Unfeigned concern and love could be seen on Anna’s face.
‘Very well,’ she said suddenly. ‘But I’ll tell it from the beginning. You know how I got married. With maman’s upbringing, I was not only innocent, I was stupid. I didn’t know anything. They say, I know, that husbands tell their wives their former life, but Stiva ...’ - she corrected herself - ‘Stepan Arkadyich told me nothing. You won’t believe it, but until now I thought I was the only woman he had known. I lived like that for eight years. You must understand that I not only didn’t suspect his unfaithfulness, I considered it impossible, and here, imagine, with such notions, suddenly to learn the whole horror, the whole vileness ... You must understand me. To be fully certain of my own happiness, and suddenly ...’ Dolly went on, repressing her sobs, ‘and to get a letter ... his letter to his mistress, to my governess. No, it’s too terrible!’ She hastily took out a handkerchief and covered her face with it. ‘I could even understand if it was a passion,’ she went on after a pause, ‘but to deceive me deliberately, cunningly ... and with whom? ... To go on being my husband together with her ... it’s terrible! You can’t understand...’

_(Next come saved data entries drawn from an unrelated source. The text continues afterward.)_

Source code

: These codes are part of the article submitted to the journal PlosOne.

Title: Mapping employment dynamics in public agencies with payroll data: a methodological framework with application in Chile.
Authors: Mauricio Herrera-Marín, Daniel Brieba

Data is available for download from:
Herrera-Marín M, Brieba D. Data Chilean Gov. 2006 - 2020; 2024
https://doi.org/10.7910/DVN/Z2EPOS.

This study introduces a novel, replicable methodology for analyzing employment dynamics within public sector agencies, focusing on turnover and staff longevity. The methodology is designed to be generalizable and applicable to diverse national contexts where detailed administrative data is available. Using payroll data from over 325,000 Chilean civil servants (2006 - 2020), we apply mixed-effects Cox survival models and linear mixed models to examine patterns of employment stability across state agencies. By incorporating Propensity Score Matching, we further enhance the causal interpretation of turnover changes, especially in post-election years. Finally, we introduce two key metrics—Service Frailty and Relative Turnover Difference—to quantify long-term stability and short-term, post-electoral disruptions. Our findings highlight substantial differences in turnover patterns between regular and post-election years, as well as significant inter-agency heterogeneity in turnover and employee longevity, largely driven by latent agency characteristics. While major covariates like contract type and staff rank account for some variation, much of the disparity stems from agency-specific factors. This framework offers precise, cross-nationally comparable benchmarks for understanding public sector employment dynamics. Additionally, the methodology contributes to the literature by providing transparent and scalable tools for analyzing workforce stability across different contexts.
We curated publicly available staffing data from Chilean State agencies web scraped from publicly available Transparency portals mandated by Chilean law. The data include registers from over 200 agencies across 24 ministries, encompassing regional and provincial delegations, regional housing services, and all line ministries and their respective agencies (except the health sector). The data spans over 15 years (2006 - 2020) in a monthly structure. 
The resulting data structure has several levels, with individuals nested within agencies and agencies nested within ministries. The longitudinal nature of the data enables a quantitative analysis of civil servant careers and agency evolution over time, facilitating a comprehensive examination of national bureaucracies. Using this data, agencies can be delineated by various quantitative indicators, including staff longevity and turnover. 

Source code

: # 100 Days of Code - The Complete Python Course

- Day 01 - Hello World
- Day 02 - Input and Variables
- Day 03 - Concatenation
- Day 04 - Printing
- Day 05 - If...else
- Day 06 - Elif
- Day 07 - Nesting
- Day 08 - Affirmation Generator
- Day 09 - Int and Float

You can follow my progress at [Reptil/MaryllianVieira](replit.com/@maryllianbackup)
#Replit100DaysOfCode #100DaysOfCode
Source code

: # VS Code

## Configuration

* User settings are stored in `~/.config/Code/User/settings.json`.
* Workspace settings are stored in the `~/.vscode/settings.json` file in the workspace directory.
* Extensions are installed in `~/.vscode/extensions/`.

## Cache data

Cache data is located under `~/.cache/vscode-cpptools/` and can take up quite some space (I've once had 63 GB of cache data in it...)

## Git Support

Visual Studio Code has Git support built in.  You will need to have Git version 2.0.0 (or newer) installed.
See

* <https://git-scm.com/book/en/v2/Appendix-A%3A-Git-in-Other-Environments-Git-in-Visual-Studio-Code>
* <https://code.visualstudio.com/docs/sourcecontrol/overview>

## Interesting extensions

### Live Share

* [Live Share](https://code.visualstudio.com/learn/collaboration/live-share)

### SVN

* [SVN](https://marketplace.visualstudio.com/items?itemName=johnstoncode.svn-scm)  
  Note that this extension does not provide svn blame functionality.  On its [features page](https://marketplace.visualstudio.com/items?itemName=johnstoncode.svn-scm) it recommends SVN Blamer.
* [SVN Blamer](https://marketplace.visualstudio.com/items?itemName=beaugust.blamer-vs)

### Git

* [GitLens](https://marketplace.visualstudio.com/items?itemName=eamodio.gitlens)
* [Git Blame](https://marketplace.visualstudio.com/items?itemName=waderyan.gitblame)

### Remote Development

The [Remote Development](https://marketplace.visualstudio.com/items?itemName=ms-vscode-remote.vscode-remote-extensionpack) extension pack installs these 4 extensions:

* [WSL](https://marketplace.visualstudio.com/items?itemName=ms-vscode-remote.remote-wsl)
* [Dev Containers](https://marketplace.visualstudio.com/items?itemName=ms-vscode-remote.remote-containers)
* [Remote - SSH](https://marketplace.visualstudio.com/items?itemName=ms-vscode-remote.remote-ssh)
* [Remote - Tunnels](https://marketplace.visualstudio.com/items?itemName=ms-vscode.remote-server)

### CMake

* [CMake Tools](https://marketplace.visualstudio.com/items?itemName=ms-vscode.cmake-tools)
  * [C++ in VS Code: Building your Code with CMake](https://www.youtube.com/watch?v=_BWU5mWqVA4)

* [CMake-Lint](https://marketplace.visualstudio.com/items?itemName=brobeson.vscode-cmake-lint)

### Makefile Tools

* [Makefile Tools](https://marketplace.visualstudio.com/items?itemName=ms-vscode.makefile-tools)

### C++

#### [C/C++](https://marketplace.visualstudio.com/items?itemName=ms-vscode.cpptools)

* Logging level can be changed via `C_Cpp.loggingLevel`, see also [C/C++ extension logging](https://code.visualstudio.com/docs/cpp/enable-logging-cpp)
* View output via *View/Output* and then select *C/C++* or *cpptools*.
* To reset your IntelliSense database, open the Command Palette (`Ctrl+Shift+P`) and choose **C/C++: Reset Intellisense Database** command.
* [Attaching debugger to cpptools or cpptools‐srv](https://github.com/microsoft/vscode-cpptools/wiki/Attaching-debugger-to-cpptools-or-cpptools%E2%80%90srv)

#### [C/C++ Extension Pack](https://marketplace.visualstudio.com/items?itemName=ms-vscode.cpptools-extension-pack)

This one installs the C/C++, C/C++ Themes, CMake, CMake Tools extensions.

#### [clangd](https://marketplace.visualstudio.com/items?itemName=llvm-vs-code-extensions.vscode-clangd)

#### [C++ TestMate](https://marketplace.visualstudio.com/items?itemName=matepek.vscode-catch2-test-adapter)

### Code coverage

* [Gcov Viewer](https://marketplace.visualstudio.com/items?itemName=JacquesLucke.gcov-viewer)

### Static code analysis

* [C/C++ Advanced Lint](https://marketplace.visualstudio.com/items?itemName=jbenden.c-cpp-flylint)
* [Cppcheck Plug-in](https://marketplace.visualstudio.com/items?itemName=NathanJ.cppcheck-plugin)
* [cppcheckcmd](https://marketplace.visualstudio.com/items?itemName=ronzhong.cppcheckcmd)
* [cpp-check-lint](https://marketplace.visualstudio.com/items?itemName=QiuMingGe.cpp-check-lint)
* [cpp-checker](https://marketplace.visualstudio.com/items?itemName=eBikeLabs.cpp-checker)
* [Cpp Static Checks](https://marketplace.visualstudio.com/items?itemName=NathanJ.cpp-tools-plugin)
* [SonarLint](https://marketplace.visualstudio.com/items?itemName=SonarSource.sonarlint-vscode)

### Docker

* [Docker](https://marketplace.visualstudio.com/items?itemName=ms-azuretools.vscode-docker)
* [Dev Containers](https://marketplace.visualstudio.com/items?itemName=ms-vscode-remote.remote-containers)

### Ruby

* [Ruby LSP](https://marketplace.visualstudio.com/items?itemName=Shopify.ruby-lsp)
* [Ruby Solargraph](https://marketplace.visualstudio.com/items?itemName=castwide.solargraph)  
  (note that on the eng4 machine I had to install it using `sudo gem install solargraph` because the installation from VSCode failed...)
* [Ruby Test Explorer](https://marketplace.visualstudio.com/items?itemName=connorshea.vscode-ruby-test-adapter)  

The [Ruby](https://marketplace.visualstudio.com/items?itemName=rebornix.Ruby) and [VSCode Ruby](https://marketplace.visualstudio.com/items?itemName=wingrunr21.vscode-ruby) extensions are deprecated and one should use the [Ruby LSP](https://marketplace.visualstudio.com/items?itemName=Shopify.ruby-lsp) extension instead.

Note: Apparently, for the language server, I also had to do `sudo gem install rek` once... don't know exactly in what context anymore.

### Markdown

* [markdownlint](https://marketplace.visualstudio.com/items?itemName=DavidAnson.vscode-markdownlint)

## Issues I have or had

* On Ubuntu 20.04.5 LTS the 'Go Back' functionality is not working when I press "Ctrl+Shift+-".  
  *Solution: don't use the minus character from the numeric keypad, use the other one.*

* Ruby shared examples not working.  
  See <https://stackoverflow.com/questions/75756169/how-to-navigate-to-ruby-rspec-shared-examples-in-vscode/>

‘Oh, no, I do understand! I understand, dear Dolly, I understand,’ said Anna, pressing her hand.
‘And do you think he understands all the horror of my position?’ Dolly went on. ‘Not a bit! He’s happy and content.’
‘Oh, no!’ Anna quickly interrupted. ‘He’s pitiful, he’s overcome with remorse ...’
‘Is he capable of remorse?’ Dolly interrupted, peering intently into her sister-in-law’s face.
‘Yes, I know him. I couldn’t look at him without pity. We both know him. He’s kind, but he’s proud, and now he’s so humiliated. What moved me most of all ...’ (and here Anna guessed what might move Dolly most of all) ‘there are two things tormenting him: that he’s ashamed before the children, and that, loving you as he does ... yes, yes, loving you more than anything in the world,’ she hastily interrupted Dolly, who was about to object, ‘he has hurt you, crushed you. “No, no, she won’t forgive me,” he keeps saying.’
Dolly pensively stared past her sister-in-law, listening to her words.
‘Yes, I understand that his position is terrible; it’s worse for the guilty than for the innocent,’ she said, ‘if he feels guilty for the whole misfortune. But how can I forgive him, how can I be his wife again after her? For me to live with him now would be torture, precisely because I loved him as I did, because I love my past love for him ...’
And sobs interrupted her words.
But as if on purpose, each time she softened, she again began to speak of what irritated her.
‘You see, she’s young, she’s beautiful,’ she went on. ‘Do you understand, Anna, who took my youth and beauty from me? He and his children. I’ve done my service for him, and that service took my all, and now, naturally, he finds a fresh, vulgar creature more agreeable. They’ve surely talked about me between them, or, worse still, passed me over in silence - you understand?’ Again her eyes lit up with hatred. ‘And after that he’s going to tell me ... Am I supposed to believe him? Never. No, it’s the end of everything, everything that made for comfort, a reward for toil, suffering ... Would you believe it? I’ve just been teaching Grisha: before it used to be a joy, now it’s a torment. Why do I strain and toil? Why have children? The terrible thing is that my soul suddenly turned over, and instead of love, of tenderness, I feel only spite towards him, yes, spite. I could kill him and ...’
‘Darling Dolly, I understand, but don’t torment yourself. You’re so offended, so agitated, that you see many things wrongly.’
Dolly quieted down, and for a minute or two they were silent.
‘What’s to be done, think, Anna, help me. I’ve thought it all over and don’t see anything.’
Anna could not think of anything, but her heart responded directly to every word, to every expression on her sister-in-law’s face.
‘I’ll say one thing,’ Anna began. ‘I’m his sister, I know his character, this ability to forget everything, everything’ (she made a gesture in front of her face), ‘this ability for total infatuation, but also for total remorse. He can’t believe, he can’t understand now, how he could have done what he did.’